How Pittville celebrated the Diamond Jubilee in 1897

Diamond Jubilee commemorative plate
Queen Victoria’s Diamond Jubilee was officially celebrated on 22 June 1897, marking the sixtieth anniversary of her accession on 20 June 1837. It was the first Diamond Jubilee celebration of any British monarch in history, just as the 2022 Platinum Jubilee of Queen Elizabeth II is also the first of its kind.

On the morning of 22 June Victoria took part in a parade in an open carriage from Buckingham Palace to St Paul’s Cathedral. Before leaving the palace, the Queen sent an electronic message by telegraph to her vast empire – at less than 70 characters, the equivalent of a 21st century Twitter message:

“From my heart I thank my beloved people. May God bless them. V.R. & I.”

“Bertie”, Prince of Wales
Source: Wikimedia Commons
Like our current Queen, the 78-year old Victoria had mobility issues. She suffered from arthritis and was unable to climb the steps of the cathedral, so she remained in her carriage and a short service of thanksgiving was held outside the building.

The main event in Cheltenham, however, took place a month earlier on 13 May 1897, when the Prince of Wales honoured a long-standing invitation to visit the town. The visit was not directly connected to the imminent jubilee, but the coincidence was too good to ignore. In particular, much effort went into decorating the prince’s planned route through the town up to Prestbury Park, where he was due to carry out a military inspection of the Royal Gloucestershire Hussars.

Arriving by train, the Prince rode in a carriage through the town centre and passed through Pittville Gates on his way to the Pump Room, where the official welcoming committee was assembled. On arrival at the Pump Room he was greeted by the Mayor before continuing to the racecourse on horseback. After inspecting the troops, he returned on horseback via Prestbury Road and Winchcombe Street to the Queen’s Hotel through what the Cheltenham Looker-On described as “immense crowds of cheering spectators”.

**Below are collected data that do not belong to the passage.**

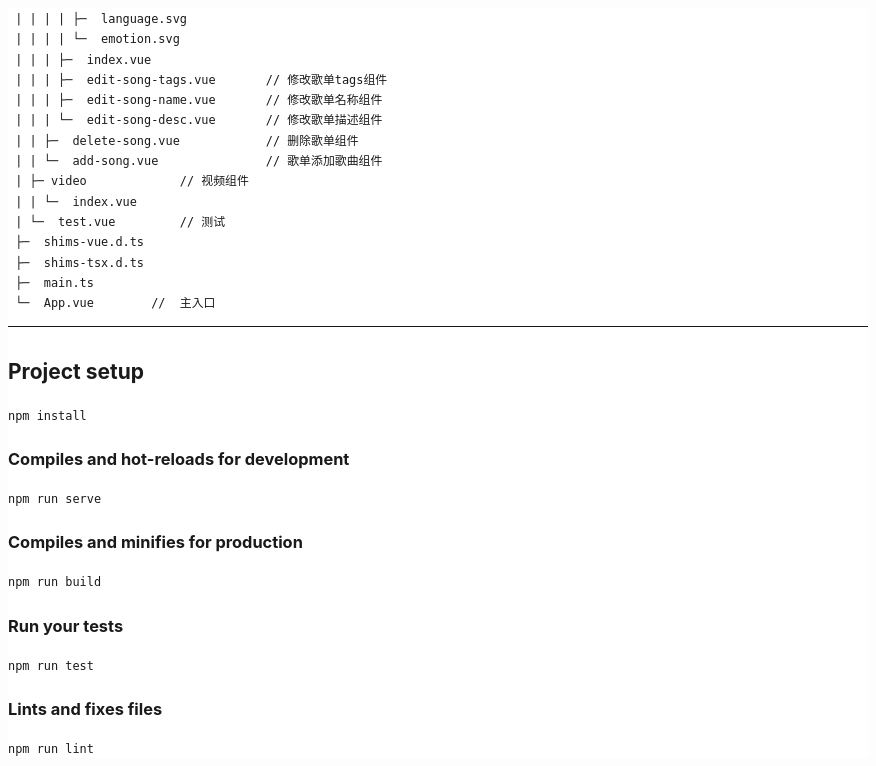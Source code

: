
 ```
 | | | | ├─  language.svg
 | | | | └─  emotion.svg
 | | | ├─  index.vue
 | | | ├─  edit-song-tags.vue       // 修改歌单tags组件
 | | | ├─  edit-song-name.vue       // 修改歌单名称组件
 | | | └─  edit-song-desc.vue       // 修改歌单描述组件
 | | ├─  delete-song.vue            // 删除歌单组件
 | | └─  add-song.vue               // 歌单添加歌曲组件
 | ├─ video             // 视频组件
 | | └─  index.vue
 | └─  test.vue         // 测试
 ├─  shims-vue.d.ts
 ├─  shims-tsx.d.ts
 ├─  main.ts
 └─  App.vue        //  主入口
 ```

---



## Project setup

```
npm install
```

### Compiles and hot-reloads for development

```
npm run serve
```

### Compiles and minifies for production

```
npm run build
```

### Run your tests

```
npm run test
```

### Lints and fixes files

```
npm run lint
```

The Prince of Wales on the steps of the Pump Room with local dignitaries, 13 May 1897
Credit: Cheltenham Borough Council and The Cheltenham Trust
The prince’s visit came just two years after the launch of a public electricity supply in Cheltenham. By 1897 the new electric street lighting system had got almost as far as Winchcombe Street, and local residents and businesses were lobbying for it to be extended. The council saw an opportunity to make a distinctive civic statement along the route of the prince’s visit to Prestbury Park. As well as agreeing to extend the new street lamps as far as Pittville Circus, a new arch featuring an arc lamp was designed and installed at remarkable speed above Pittville Gates and was switched on for the first time on the evening before the prince’s visit (although it was not in regular use until the rest of the lighting in Winchcombe Street had been installed).

Pittville Gates – the arch and lamp and the words “Pittville Park”
date from the Diamond Jubilee Year, 1897

Credit: Friends of Pittville
The words “Pittville Park” on the new 1897 arch are significant. The use of this name only dates from 1894, following the acquisition of the lake and grounds on the west side of Evesham Road to add to the Pump Room and gardens on the east side which the Council had bought in 1891. In effect the Council was proclaiming Pittville’s new status as a “People’s Park” rather than a private estate, although an entrance charge continued until the 1950s. Further information about the 1897 additions to the gates can be found in Pittville Gates: Cheltenham’s Grand Entrance by the late James Hodsdon (Friends of Pittville, 2011).